**WORK INSTRUCTIONS**:
Only a number is wanted: how many lines in the listing contain the word "Category"?

----------

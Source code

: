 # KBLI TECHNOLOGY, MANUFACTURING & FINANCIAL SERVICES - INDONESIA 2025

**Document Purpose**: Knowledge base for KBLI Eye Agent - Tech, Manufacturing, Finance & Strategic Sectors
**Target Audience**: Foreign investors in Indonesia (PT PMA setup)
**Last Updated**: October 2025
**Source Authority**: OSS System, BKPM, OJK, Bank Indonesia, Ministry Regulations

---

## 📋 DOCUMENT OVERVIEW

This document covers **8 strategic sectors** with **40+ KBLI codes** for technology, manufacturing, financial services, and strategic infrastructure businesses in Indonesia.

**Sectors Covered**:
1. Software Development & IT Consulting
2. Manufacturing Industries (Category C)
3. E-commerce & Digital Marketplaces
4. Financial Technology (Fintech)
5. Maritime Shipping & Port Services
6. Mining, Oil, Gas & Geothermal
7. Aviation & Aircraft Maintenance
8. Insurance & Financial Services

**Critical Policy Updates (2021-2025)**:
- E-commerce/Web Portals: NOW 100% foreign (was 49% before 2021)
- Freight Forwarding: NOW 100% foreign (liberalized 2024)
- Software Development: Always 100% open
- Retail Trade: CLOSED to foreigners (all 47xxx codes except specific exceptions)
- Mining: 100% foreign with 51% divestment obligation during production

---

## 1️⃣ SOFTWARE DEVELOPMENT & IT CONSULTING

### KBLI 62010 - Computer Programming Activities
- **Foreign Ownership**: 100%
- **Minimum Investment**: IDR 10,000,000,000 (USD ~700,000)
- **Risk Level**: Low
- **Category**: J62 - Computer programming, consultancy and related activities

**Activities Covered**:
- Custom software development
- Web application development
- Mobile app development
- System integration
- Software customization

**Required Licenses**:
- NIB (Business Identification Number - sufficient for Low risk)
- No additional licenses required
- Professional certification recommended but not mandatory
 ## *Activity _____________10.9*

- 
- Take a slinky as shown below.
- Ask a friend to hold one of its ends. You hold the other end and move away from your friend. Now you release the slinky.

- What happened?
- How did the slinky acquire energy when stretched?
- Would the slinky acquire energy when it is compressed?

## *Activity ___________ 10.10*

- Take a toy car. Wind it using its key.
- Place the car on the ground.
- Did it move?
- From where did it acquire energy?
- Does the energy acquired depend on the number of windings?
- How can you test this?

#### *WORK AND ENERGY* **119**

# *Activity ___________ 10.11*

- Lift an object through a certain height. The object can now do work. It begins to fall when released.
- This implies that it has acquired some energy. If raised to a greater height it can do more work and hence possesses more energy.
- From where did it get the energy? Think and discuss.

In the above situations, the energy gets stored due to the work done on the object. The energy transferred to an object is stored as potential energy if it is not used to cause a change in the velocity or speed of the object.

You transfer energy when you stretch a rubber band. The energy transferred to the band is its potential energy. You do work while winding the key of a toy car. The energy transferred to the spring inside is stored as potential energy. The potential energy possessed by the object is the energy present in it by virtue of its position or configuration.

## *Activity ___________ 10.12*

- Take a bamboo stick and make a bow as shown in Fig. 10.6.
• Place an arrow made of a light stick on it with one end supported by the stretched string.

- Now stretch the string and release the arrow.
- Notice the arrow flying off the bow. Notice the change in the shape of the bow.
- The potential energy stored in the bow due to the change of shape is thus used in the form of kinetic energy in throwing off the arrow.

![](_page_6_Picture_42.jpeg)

----------

**OUTPUT FOR THIS TASK**:
2